CASH IS KING – household debts


not only that, it also is QUEEN and all the other assorted royals. In other words, if forced into a situation of whether to use your own cash for a necessary cost (one that cannot be avoided) or to instead take on a loan from a Bank, choose using your own cash. According to this, and compared to the statistics on average Canadian household debt loads [ ], I am not only KING but in this case also QUEEN. No mortgage (thanks, Bank, but no thanks), no vehicle, no loan for anything.

Example: An older condominium building requires a number of substantial renovation projects, amounting to over one million dollars. Each condo owner must contribute (in six monthly installments) a certain amount of cash. Due and payable at the start of each month. If not paid, the strata company (who manages our property) takes 10% interest on what is owed and unpaid. Bad news for all those whose condominiums are already mortgaged (maybe, to the hilt), or those who simply do not have the needed cash when due. Mostly, those larger renovation projects draw out over a long period, during which Banks are all too happy to offer loans. It sounds nice and enticing, especially when loan rates are low. Even if the Bank of Canada rate is only 2.45%, the mortgage rates are around 4% (or higher). However, since our Canadian Banking system is conservative and well regulated, mortgages must be secured. Means, a debt must be registered against a property title.

Imagine I only need $10,000. I am still saddled with the mortgage/loan registration costs for about at least $500 – legal, document, registration costs. I refused the Bank offer of a (short-term) loan, even if the interest rates were very attractive. Why ? because of the mortgage document and registration costs (to register a loan and de-register again); these costs are not refunded.

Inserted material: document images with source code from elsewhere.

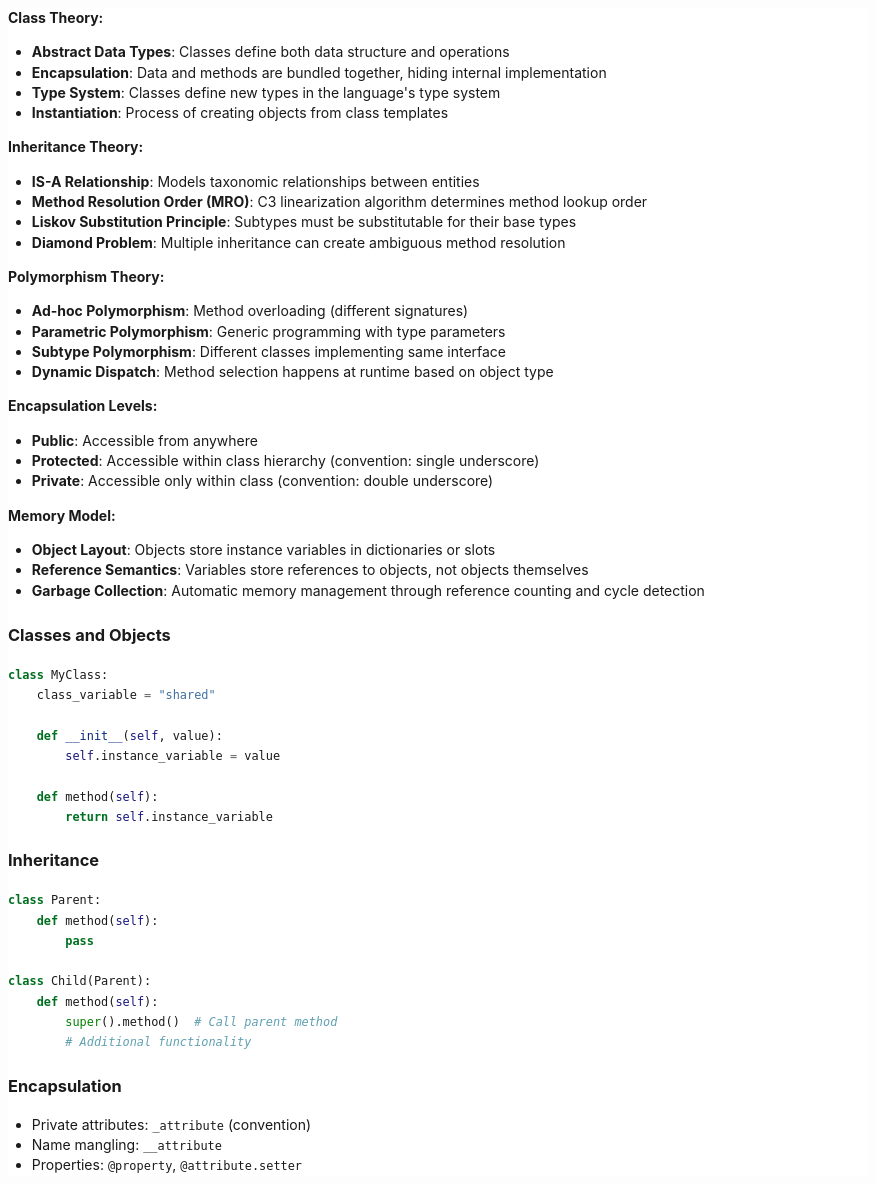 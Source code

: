 **Class Theory:**
- **Abstract Data Types**: Classes define both data structure and operations
- **Encapsulation**: Data and methods are bundled together, hiding internal implementation
- **Type System**: Classes define new types in the language's type system
- **Instantiation**: Process of creating objects from class templates

**Inheritance Theory:**
- **IS-A Relationship**: Models taxonomic relationships between entities
- **Method Resolution Order (MRO)**: C3 linearization algorithm determines method lookup order
- **Liskov Substitution Principle**: Subtypes must be substitutable for their base types
- **Diamond Problem**: Multiple inheritance can create ambiguous method resolution

**Polymorphism Theory:**
- **Ad-hoc Polymorphism**: Method overloading (different signatures)
- **Parametric Polymorphism**: Generic programming with type parameters
- **Subtype Polymorphism**: Different classes implementing same interface
- **Dynamic Dispatch**: Method selection happens at runtime based on object type

**Encapsulation Levels:**
- **Public**: Accessible from anywhere
- **Protected**: Accessible within class hierarchy (convention: single underscore)
- **Private**: Accessible only within class (convention: double underscore)

**Memory Model:**
- **Object Layout**: Objects store instance variables in dictionaries or slots
- **Reference Semantics**: Variables store references to objects, not objects themselves
- **Garbage Collection**: Automatic memory management through reference counting and cycle detection

### Classes and Objects
```python
class MyClass:
    class_variable = "shared"
    
    def __init__(self, value):
        self.instance_variable = value
    
    def method(self):
        return self.instance_variable
```

### Inheritance
```python
class Parent:
    def method(self):
        pass

class Child(Parent):
    def method(self):
        super().method()  # Call parent method
        # Additional functionality
```

### Encapsulation
- Private attributes: `_attribute` (convention)
- Name mangling: `__attribute`
- Properties: `@property`, `@attribute.setter`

Instead, I am using all my CASH savings for this enormous building renovation project. Lucky, I had some savings. How easy it is to fall into the debt trap.

Likewise, what should be paid off first ? when money is scarce. The credit card ! In fact, consumers who cannot afford a credit card, should not have one. Food for Thought: Most household debts can be attributed to the rigorous commercial advertising for (needed, or not needed) products, especially automobiles.

Ballooning Household Debt

Small household debt

Banks putting out warnings about world wide ballooning household debts. Do not blame households, put the blame squarely onto the shoulders of advertisers using (one could almost say) criminal marketing techniques. Who needs three automobiles, when they are barely even driven ? Then, why all this advertising of ZERO PERCENT DOWN ? (whatever that means ?). When in fact normal intelligent people know that ZERO percent could become EIGHTEEN percent annually interest, once that kicks in.
While we are at it, why not blame today’s ready access to all sorts of advertising media. Including also illegal via home telephone calling machinery. Most customers and ordinary folks are easy prey to those (marketing) predators, while others only buy what they need. Which would immediately reduce their household debt by eighty percent. [The last category including myself. Zero debt.]